AIM OF THE EXERCISE ▸
What lines below include the word "dynamic"? Copy each one.

Rendered images with source text ▸
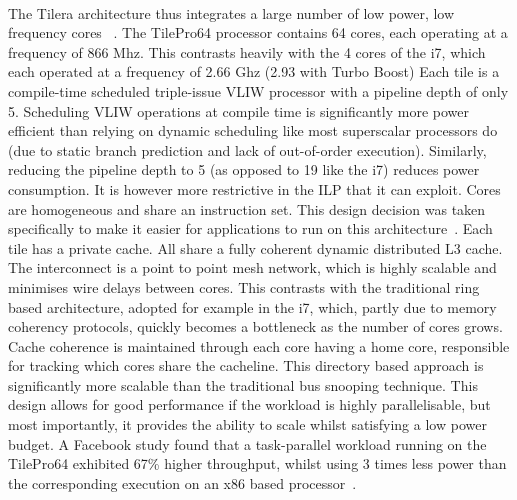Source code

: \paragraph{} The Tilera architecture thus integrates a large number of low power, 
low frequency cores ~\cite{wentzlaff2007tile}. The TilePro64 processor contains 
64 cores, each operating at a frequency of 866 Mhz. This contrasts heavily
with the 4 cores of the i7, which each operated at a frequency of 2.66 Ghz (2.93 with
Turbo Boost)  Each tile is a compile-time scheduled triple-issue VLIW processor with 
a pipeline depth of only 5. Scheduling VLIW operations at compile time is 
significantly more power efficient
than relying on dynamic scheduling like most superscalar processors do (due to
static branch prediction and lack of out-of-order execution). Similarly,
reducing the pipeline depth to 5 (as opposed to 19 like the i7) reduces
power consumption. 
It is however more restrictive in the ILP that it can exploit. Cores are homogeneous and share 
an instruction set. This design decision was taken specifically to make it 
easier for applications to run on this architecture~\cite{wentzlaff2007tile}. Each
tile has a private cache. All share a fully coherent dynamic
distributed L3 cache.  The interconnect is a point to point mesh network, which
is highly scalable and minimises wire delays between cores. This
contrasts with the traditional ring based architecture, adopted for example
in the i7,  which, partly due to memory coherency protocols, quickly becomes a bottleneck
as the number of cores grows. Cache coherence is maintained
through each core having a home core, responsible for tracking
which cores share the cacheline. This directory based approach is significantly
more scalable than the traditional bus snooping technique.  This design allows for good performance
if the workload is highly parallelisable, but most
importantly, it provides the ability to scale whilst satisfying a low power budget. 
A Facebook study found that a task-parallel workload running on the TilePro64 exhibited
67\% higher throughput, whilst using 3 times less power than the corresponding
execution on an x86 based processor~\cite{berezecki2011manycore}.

* * *

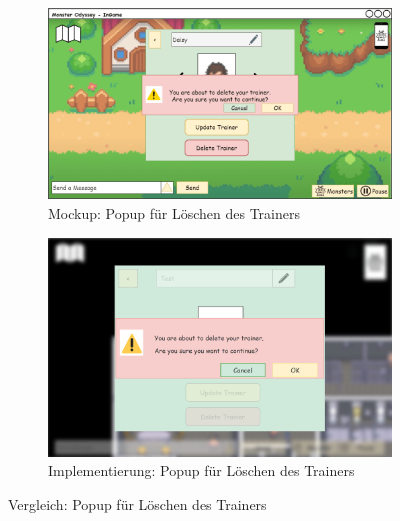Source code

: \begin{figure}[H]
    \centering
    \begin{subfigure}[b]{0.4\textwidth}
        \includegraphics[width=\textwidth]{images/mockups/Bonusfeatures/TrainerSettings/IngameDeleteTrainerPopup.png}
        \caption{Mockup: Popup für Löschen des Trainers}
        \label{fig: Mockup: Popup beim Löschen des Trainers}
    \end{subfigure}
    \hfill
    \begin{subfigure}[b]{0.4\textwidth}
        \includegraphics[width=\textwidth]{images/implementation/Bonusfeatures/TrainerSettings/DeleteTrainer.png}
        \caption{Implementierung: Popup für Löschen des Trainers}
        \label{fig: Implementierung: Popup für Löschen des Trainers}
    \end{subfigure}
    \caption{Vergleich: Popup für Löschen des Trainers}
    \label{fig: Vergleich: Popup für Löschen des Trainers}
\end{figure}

RESULT BELOW ▸
than relying on dynamic scheduling like most superscalar processors do (due to
tile has a private cache. All share a fully coherent dynamic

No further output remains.